WORK TO COMPLETE: Could you give the data below again exactly, apart from the pictures?

ENTRIES PROVIDED: Begin

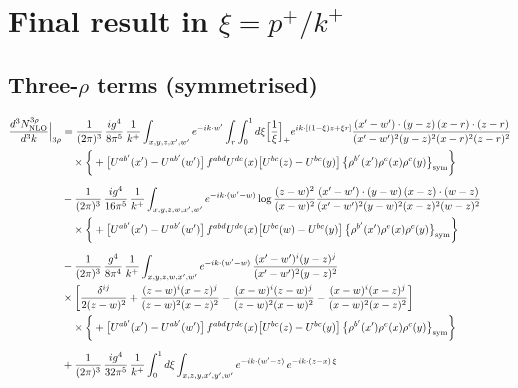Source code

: \documentclass[10pt]{article}
\numberwithin{equation}{section}
\begin{document}
\section{Final result in $\xi=p^{+}/k^{+}$}
\subsection{Three-$\rho$ terms (symmetrised)}
\begin{align}
\frac{d^{3}N^{3\rho}_{\rm NLO}}{d^{3}k}\Big|_{3\rho}&=\frac{1}{(2\pi)^{3}}\,\frac{ig^{4}}{8\pi^{5}}\,\frac{1}{k^{+}}\int_{x,y,z,x^{\prime},w^{\prime}}e^{-ik\cdot w^{\prime}}\int_{r}\int_{0}^{1}d\xi\Big[\frac1\xi\Big]_{+}e^{ik\cdot[(1-\xi)z+\xi r]}\frac{(x^{\prime}-w^{\prime})\cdot(y-z)\,(x-r)\cdot(z-r)}{(x^{\prime}-w^{\prime})^{2}(y-z)^{2}(x-r)^{2}(z-r)^{2}}\notag\\
&\quad\times\bigg\{+\big[U^{ab^{\prime}}(x^{\prime})-U^{ab^{\prime}}(w^{\prime})\big]\,f^{abd}U^{de}(x)\big[U^{bc}(z)-U^{bc}(y)\big]\,\big\{\rho^{b^{\prime}}(x^{\prime})\rho^{e}(x)\rho^{c}(y)\big\}_{\rm sym}\bigg\}\notag\\[6pt]
&-\frac{1}{(2\pi)^{3}}\,\frac{ig^{4}}{16\pi^{5}}\,\frac{1}{k^{+}}\int_{x,y,z,w,x^{\prime},w^{\prime}}e^{-ik\cdot(w^{\prime}-w)}\log\frac{(z-w)^{2}}{(x-w)^{2}}\frac{(x^{\prime}-w^{\prime})\cdot(y-w)\,(x-z)\cdot(w-z)}{(x^{\prime}-w^{\prime})^{2}(y-w)^{2}(x-z)^{2}(w-z)^{2}}\notag\\
&\quad\times\bigg\{+\big[U^{ab^{\prime}}(x^{\prime})-U^{ab^{\prime}}(w^{\prime})\big]\,f^{abd}U^{de}(x)\big[U^{bc}(w)-U^{bc}(y)\big]\,\big\{\rho^{b^{\prime}}(x^{\prime})\rho^{e}(x)\rho^{c}(y)\big\}_{\rm sym}\bigg\}\notag\\[6pt]
&-\frac{1}{(2\pi)^{3}}\,\frac{g^{4}}{8\pi^{4}}\,\frac{1}{k^{+}}\int_{x,y,z,w,x^{\prime},w^{\prime}}e^{-ik\cdot(w^{\prime}-w)}\,\frac{(x^{\prime}-w^{\prime})^{i}(y-z)^{j}}{(x^{\prime}-w^{\prime})^{2}(y-z)^{2}}\notag\\
&\times\bigg[\frac{\delta^{ij}}{2(z-w)^{2}}+\frac{(z-w)^{i}(x-z)^{j}}{(z-w)^{2}(x-z)^{2}}-\frac{(x-w)^{i}(z-w)^{j}}{(z-w)^{2}(x-w)^{2}}-\frac{(x-w)^{i}(x-z)^{j}}{(x-w)^{2}(x-z)^{2}}\bigg]\notag\\
&\quad\times\bigg\{+\big[U^{ab^{\prime}}(x^{\prime})-U^{ab^{\prime}}(w^{\prime})\big]\,f^{abd}U^{de}(x)\big[U^{bc}(z)-U^{bc}(y)\big]\,\big\{\rho^{b^{\prime}}(x^{\prime})\rho^{e}(x)\rho^{c}(y)\big\}_{\rm sym}\bigg\}\notag\\[6pt]
&+\frac{1}{(2\pi)^{3}}\,\frac{ig^{4}}{32\pi^{5}}\,\frac{1}{k^{+}}\int_{0}^{1}d\xi\int_{x,z,y,x^{\prime},y^{\prime},w^{\prime}}e^{-ik\cdot(w^{\prime}-z)}\,e^{-ik\cdot(z-x)\,\xi}\notag\\

\end{align}
\end{document}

ENTRIES PROVIDED: End

SOLUTION TO THE EXERCISE:
Source code

: \documentclass[10pt]{article}
\numberwithin{equation}{section}
\begin{document}
\section{Final result in $\xi=p^{+}/k^{+}$}
\subsection{Three-$\rho$ terms (symmetrised)}
\begin{align}
\frac{d^{3}N^{3\rho}_{\rm NLO}}{d^{3}k}\Big|_{3\rho}&=\frac{1}{(2\pi)^{3}}\,\frac{ig^{4}}{8\pi^{5}}\,\frac{1}{k^{+}}\int_{x,y,z,x^{\prime},w^{\prime}}e^{-ik\cdot w^{\prime}}\int_{r}\int_{0}^{1}d\xi\Big[\frac1\xi\Big]_{+}e^{ik\cdot[(1-\xi)z+\xi r]}\frac{(x^{\prime}-w^{\prime})\cdot(y-z)\,(x-r)\cdot(z-r)}{(x^{\prime}-w^{\prime})^{2}(y-z)^{2}(x-r)^{2}(z-r)^{2}}\notag\\
&\quad\times\bigg\{+\big[U^{ab^{\prime}}(x^{\prime})-U^{ab^{\prime}}(w^{\prime})\big]\,f^{abd}U^{de}(x)\big[U^{bc}(z)-U^{bc}(y)\big]\,\big\{\rho^{b^{\prime}}(x^{\prime})\rho^{e}(x)\rho^{c}(y)\big\}_{\rm sym}\bigg\}\notag\\[6pt]
&-\frac{1}{(2\pi)^{3}}\,\frac{ig^{4}}{16\pi^{5}}\,\frac{1}{k^{+}}\int_{x,y,z,w,x^{\prime},w^{\prime}}e^{-ik\cdot(w^{\prime}-w)}\log\frac{(z-w)^{2}}{(x-w)^{2}}\frac{(x^{\prime}-w^{\prime})\cdot(y-w)\,(x-z)\cdot(w-z)}{(x^{\prime}-w^{\prime})^{2}(y-w)^{2}(x-z)^{2}(w-z)^{2}}\notag\\
&\quad\times\bigg\{+\big[U^{ab^{\prime}}(x^{\prime})-U^{ab^{\prime}}(w^{\prime})\big]\,f^{abd}U^{de}(x)\big[U^{bc}(w)-U^{bc}(y)\big]\,\big\{\rho^{b^{\prime}}(x^{\prime})\rho^{e}(x)\rho^{c}(y)\big\}_{\rm sym}\bigg\}\notag\\[6pt]
&-\frac{1}{(2\pi)^{3}}\,\frac{g^{4}}{8\pi^{4}}\,\frac{1}{k^{+}}\int_{x,y,z,w,x^{\prime},w^{\prime}}e^{-ik\cdot(w^{\prime}-w)}\,\frac{(x^{\prime}-w^{\prime})^{i}(y-z)^{j}}{(x^{\prime}-w^{\prime})^{2}(y-z)^{2}}\notag\\
&\times\bigg[\frac{\delta^{ij}}{2(z-w)^{2}}+\frac{(z-w)^{i}(x-z)^{j}}{(z-w)^{2}(x-z)^{2}}-\frac{(x-w)^{i}(z-w)^{j}}{(z-w)^{2}(x-w)^{2}}-\frac{(x-w)^{i}(x-z)^{j}}{(x-w)^{2}(x-z)^{2}}\bigg]\notag\\
&\quad\times\bigg\{+\big[U^{ab^{\prime}}(x^{\prime})-U^{ab^{\prime}}(w^{\prime})\big]\,f^{abd}U^{de}(x)\big[U^{bc}(z)-U^{bc}(y)\big]\,\big\{\rho^{b^{\prime}}(x^{\prime})\rho^{e}(x)\rho^{c}(y)\big\}_{\rm sym}\bigg\}\notag\\[6pt]
&+\frac{1}{(2\pi)^{3}}\,\frac{ig^{4}}{32\pi^{5}}\,\frac{1}{k^{+}}\int_{0}^{1}d\xi\int_{x,z,y,x^{\prime},y^{\prime},w^{\prime}}e^{-ik\cdot(w^{\prime}-z)}\,e^{-ik\cdot(z-x)\,\xi}\notag\\

\end{align}
\end{document}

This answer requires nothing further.